Il New York Times sabato ha lanciato un allarme: il sistema sanitario newyorkese rischia il collasso se, come successo praticamente ovunque, molte persone dovranno esser trasportate in terapia intensiva. Il signor Bill De Blasio è a conoscenza di tutto ciò?! Infine, per capire come la situazione stia diventando sempre più grave, fra giovedì e sabato diversi studenti di scuole pubbliche nel Bronx e Staten Island sono risultati positivi al coronavirus.
La soluzione di De Blasio? Semplice: “ Se in una scuola venisse trovata una persona positiva al coronavirus, quella scuola verrà chiusa, ripulita e potrà riaprire dopo almeno 24 ore.”. Quarantena per le persone a contatto con lo studente malato? Concetto sconosciuto per De Blasio: per il primo cittadino della Big Apple, 24 ore sono sufficienti per ripulire la scuola e far ritornare gli studenti serenamente a studiare, allegramente ammassati non a distanza di sicurezza l’uno dall’altro, in un periodo di pandemia globale.

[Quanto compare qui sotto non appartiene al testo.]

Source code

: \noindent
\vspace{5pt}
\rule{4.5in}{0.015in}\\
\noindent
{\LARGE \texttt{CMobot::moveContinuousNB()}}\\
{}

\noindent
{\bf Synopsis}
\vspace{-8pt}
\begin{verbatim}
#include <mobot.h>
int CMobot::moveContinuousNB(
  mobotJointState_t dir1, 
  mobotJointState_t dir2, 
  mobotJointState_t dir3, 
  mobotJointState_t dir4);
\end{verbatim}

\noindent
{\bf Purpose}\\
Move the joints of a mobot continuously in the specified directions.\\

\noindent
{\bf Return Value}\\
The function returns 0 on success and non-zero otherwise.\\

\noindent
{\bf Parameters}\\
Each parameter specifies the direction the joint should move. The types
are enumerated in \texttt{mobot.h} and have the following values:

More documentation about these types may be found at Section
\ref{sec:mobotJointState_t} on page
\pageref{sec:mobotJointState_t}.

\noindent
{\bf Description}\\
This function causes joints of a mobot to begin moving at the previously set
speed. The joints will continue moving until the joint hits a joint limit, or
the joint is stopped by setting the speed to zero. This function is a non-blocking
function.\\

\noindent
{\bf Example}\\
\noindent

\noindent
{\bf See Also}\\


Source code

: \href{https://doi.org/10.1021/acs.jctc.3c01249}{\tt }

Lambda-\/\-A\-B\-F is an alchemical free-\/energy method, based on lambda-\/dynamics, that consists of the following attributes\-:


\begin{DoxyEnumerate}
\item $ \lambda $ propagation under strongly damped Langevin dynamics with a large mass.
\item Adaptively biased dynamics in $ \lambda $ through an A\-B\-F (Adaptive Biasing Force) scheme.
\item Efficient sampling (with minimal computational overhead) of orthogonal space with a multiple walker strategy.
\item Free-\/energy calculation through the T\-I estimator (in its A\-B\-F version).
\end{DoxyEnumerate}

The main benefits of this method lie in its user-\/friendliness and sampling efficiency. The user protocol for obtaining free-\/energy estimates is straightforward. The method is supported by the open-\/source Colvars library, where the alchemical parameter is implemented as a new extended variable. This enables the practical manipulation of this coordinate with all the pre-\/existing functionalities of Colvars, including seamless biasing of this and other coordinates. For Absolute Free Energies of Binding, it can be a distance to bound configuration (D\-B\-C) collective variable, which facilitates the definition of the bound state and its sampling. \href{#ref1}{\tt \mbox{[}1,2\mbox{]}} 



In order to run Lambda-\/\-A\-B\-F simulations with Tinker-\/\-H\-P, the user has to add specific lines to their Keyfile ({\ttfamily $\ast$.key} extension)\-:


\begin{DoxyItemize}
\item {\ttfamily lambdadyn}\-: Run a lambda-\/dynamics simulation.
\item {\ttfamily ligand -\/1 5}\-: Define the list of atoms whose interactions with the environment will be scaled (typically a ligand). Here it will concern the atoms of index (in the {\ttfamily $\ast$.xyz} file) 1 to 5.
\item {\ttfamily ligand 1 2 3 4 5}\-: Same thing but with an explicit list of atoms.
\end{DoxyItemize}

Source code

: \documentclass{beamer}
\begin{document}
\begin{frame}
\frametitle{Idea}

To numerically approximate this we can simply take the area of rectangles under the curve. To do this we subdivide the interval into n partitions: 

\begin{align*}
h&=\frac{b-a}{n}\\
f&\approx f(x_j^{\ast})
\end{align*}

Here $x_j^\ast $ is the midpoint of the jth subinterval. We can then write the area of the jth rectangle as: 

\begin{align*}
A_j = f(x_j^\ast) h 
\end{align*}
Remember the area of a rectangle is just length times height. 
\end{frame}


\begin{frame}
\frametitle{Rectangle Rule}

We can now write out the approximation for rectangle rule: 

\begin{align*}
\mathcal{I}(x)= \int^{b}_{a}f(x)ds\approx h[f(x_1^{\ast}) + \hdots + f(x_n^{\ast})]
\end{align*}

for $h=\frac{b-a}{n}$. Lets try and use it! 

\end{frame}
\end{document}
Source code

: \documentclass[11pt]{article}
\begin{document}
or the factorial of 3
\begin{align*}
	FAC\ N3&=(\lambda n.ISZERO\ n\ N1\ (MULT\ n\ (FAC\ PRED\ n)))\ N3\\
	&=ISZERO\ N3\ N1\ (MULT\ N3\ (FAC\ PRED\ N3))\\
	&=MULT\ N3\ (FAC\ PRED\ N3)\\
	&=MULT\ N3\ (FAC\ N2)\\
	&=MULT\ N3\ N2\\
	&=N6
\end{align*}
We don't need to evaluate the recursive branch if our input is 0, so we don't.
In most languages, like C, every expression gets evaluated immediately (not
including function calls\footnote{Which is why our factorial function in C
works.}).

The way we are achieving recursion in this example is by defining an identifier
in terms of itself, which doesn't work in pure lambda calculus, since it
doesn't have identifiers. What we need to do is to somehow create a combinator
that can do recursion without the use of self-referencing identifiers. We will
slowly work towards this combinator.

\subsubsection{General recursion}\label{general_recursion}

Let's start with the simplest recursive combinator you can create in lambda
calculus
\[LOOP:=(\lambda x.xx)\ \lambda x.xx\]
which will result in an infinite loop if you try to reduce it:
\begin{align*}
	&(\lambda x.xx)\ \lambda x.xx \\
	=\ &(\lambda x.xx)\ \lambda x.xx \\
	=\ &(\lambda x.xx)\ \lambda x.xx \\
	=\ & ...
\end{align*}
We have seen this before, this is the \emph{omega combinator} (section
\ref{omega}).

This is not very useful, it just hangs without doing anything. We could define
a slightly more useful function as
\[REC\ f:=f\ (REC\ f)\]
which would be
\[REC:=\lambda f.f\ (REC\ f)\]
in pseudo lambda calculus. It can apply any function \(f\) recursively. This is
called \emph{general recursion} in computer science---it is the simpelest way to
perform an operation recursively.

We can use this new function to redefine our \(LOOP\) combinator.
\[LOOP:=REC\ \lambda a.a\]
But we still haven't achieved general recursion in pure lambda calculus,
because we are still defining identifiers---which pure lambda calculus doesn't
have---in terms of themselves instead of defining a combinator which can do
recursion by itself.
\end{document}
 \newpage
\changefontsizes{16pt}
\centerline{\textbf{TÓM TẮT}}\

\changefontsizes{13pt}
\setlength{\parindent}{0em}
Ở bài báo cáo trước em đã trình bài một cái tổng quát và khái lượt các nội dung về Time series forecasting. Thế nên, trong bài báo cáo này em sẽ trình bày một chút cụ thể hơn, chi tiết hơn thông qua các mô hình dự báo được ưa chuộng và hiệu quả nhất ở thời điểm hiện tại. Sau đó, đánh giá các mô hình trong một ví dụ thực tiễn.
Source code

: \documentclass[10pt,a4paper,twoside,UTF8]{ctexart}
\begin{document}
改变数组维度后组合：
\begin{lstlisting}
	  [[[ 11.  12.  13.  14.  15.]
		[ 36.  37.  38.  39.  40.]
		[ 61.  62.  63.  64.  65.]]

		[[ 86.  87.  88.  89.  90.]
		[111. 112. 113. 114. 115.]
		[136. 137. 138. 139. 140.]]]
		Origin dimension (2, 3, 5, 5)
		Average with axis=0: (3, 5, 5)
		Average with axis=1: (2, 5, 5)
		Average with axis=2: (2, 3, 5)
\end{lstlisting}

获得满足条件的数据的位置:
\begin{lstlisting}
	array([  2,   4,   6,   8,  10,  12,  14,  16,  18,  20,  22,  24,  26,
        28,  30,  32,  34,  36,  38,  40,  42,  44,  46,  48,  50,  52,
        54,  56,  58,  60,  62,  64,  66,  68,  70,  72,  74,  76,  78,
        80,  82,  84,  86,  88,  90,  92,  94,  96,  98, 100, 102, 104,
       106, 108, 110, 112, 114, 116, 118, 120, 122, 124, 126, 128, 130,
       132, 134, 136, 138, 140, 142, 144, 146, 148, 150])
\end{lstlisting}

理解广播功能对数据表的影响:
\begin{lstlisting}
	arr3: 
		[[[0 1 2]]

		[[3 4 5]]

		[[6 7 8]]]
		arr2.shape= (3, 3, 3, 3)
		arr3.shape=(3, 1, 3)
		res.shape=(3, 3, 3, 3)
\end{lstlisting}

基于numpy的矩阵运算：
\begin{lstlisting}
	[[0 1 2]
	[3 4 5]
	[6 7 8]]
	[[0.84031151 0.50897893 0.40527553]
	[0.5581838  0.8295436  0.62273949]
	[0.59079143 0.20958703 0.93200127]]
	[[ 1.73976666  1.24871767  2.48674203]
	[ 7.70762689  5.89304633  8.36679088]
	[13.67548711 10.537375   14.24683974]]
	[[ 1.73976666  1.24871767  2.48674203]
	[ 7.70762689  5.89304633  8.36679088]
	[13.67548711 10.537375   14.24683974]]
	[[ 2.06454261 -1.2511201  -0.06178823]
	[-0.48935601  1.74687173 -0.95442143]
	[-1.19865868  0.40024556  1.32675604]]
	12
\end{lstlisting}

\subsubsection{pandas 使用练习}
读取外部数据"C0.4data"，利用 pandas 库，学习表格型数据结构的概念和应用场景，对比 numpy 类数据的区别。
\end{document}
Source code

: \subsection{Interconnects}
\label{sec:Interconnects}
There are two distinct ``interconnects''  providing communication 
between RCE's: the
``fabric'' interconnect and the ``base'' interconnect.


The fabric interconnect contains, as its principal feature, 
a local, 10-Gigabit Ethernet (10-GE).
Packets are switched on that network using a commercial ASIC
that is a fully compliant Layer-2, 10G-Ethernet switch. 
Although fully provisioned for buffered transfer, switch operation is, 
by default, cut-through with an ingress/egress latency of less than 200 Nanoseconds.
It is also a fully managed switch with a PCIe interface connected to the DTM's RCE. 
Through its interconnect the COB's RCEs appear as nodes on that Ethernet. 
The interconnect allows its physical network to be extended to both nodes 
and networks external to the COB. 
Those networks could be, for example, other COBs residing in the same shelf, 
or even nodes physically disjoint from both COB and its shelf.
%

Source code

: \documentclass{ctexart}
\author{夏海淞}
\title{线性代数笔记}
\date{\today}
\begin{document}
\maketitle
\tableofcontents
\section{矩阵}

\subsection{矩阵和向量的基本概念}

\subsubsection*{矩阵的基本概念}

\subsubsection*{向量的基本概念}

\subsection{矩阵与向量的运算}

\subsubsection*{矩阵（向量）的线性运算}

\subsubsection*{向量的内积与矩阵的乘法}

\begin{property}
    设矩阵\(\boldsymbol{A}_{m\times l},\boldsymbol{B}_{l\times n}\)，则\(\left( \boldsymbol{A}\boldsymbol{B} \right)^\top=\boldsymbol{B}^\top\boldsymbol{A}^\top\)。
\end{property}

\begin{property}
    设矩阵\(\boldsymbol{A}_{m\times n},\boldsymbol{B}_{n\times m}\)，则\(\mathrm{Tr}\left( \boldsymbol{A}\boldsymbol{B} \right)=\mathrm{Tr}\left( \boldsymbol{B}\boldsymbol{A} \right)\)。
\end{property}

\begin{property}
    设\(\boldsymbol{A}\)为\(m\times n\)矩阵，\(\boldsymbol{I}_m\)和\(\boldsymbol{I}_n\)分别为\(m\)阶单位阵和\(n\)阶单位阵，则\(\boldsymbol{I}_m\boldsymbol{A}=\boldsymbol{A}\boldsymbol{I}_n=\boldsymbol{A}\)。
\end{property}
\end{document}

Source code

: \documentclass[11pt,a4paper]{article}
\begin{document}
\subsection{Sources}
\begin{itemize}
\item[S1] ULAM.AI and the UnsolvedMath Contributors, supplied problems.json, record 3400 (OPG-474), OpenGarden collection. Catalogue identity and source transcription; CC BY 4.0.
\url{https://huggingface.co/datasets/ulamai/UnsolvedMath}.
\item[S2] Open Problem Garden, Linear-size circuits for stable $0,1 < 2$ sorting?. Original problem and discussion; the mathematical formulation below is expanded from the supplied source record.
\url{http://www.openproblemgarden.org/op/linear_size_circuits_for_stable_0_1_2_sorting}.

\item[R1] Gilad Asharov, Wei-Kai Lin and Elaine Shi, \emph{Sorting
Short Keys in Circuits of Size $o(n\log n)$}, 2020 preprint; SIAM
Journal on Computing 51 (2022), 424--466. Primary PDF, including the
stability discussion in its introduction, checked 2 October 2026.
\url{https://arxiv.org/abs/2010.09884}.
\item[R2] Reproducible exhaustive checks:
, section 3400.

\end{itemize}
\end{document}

Chi vi scrive è un italiano che vive a New York e lavora in una scuola pubblica. E che, dopo le affermazioni deliranti di un sindaco totalmente incosciente, è molto preoccupato. Sindaco De Blasio, glielo dico da residente nella nostra New York e da essere umano: prenda adesso decisioni importanti per il benessere di tutta la nostra comunità prima che sia troppo tardi.